§ **Required action**
Find the lines of data that contain the string "https", then list them.

§ **The data**
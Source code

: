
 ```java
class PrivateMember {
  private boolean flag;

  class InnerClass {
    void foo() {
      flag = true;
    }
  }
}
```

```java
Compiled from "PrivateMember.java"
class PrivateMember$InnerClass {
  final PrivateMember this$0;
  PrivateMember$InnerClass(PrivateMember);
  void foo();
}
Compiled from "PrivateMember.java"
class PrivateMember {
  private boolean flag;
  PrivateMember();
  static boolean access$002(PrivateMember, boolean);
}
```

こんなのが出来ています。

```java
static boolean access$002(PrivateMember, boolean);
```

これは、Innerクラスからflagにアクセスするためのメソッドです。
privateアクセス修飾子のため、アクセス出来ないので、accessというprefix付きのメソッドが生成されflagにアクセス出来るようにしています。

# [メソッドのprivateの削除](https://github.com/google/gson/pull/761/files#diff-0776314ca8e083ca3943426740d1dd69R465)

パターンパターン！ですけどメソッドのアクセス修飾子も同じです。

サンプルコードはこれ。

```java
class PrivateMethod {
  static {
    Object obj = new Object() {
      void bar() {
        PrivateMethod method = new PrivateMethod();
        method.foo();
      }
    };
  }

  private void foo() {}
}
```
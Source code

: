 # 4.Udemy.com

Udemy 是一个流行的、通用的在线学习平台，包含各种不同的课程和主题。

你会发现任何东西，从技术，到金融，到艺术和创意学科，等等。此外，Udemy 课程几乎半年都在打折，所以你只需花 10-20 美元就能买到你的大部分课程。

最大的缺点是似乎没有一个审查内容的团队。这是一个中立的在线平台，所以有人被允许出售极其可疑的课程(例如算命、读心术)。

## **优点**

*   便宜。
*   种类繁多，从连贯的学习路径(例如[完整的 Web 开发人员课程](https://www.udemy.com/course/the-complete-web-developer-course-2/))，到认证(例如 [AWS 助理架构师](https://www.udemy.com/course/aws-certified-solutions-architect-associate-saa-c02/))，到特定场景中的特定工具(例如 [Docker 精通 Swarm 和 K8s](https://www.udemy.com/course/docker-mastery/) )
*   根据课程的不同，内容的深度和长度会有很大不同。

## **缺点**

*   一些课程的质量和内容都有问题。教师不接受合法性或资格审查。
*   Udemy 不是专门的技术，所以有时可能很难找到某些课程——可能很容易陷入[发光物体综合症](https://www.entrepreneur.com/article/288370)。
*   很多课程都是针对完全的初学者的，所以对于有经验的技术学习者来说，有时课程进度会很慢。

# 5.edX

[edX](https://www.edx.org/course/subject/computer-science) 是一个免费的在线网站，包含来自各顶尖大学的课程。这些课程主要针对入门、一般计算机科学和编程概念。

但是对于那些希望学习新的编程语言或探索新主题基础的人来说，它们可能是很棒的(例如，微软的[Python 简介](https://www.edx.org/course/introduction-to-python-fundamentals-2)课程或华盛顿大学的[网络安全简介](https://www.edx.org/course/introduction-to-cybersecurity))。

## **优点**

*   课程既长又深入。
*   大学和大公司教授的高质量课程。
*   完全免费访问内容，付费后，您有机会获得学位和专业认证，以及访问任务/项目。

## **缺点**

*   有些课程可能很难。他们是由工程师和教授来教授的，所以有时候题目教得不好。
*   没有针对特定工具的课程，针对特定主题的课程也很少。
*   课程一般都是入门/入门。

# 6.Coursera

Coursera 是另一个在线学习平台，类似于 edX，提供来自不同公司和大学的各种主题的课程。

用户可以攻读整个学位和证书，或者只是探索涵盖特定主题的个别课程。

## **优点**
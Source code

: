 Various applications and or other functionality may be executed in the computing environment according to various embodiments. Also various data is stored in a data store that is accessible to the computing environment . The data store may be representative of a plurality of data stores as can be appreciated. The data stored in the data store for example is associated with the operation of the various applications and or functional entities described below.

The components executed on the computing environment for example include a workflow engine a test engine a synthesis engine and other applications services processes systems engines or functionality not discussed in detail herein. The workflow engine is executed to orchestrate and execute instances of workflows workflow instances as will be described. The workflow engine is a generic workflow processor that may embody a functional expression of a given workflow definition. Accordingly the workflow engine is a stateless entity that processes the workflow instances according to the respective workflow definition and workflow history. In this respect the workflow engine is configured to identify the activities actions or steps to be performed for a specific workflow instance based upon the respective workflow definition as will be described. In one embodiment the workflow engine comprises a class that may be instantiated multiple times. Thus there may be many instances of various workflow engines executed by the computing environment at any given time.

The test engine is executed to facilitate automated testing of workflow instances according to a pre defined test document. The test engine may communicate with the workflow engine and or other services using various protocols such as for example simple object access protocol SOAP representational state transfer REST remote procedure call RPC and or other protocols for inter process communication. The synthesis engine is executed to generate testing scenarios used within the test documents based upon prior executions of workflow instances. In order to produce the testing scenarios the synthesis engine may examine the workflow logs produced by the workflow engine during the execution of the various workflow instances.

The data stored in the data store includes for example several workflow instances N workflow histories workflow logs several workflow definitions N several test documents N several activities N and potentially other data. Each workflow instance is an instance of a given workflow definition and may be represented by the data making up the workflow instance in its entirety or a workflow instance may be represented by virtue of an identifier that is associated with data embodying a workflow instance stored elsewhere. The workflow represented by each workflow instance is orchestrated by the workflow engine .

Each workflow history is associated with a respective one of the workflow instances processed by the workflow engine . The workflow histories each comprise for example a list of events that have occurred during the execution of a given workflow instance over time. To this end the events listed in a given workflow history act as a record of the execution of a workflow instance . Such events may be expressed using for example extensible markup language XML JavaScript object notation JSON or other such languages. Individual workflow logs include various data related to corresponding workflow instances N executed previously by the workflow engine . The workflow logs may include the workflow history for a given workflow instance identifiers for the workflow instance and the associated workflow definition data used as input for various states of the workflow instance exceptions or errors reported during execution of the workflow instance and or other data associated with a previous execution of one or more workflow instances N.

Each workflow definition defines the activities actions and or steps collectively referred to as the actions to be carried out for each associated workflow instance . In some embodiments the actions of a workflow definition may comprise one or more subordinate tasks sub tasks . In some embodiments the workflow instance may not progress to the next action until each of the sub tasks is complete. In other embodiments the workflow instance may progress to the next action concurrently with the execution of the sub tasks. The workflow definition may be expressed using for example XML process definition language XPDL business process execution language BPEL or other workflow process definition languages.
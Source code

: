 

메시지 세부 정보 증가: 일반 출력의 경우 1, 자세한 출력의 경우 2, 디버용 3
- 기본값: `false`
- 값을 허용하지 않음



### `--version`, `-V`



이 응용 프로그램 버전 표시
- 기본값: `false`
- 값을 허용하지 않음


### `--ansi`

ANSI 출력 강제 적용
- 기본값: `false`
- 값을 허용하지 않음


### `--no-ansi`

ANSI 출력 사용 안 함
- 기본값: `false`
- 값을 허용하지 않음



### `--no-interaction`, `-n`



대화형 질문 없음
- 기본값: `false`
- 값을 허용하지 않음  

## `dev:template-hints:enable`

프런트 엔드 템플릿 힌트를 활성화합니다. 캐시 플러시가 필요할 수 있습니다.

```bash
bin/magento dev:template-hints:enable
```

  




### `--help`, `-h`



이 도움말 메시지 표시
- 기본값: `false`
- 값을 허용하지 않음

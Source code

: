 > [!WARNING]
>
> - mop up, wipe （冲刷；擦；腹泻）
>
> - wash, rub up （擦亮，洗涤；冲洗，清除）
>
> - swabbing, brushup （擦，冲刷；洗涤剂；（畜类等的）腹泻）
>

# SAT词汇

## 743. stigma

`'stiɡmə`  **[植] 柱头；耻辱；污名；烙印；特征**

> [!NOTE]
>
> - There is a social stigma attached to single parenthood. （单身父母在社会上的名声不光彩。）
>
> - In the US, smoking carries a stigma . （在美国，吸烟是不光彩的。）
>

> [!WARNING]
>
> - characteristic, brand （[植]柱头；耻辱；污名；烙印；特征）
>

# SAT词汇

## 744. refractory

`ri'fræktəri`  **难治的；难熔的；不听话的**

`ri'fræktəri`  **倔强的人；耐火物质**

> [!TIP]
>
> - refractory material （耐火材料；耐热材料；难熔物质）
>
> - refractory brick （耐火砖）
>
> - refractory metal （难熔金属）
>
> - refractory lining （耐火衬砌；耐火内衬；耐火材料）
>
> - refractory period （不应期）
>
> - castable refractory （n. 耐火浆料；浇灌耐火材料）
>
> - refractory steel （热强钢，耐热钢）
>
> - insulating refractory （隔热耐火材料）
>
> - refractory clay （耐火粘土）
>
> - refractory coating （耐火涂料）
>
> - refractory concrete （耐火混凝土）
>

§ **Response to the task**
# [メソッドのprivateの削除](https://github.com/google/gson/pull/761/files#diff-0776314ca8e083ca3943426740d1dd69R465)
*   种类繁多，从连贯的学习路径(例如[完整的 Web 开发人员课程](https://www.udemy.com/course/the-complete-web-developer-course-2/))，到认证(例如 [AWS 助理架构师](https://www.udemy.com/course/aws-certified-solutions-architect-associate-saa-c02/))，到特定场景中的特定工具(例如 [Docker 精通 Swarm 和 K8s](https://www.udemy.com/course/docker-mastery/) )
*   Udemy 不是专门的技术，所以有时可能很难找到某些课程——可能很容易陷入[发光物体综合症](https://www.entrepreneur.com/article/288370)。
[edX](https://www.edx.org/course/subject/computer-science) 是一个免费的在线网站，包含来自各顶尖大学的课程。这些课程主要针对入门、一般计算机科学和编程概念。
但是对于那些希望学习新的编程语言或探索新主题基础的人来说，它们可能是很棒的(例如，微软的[Python 简介](https://www.edx.org/course/introduction-to-python-fundamentals-2)课程或华盛顿大学的[网络安全简介](https://www.edx.org/course/introduction-to-cybersecurity))。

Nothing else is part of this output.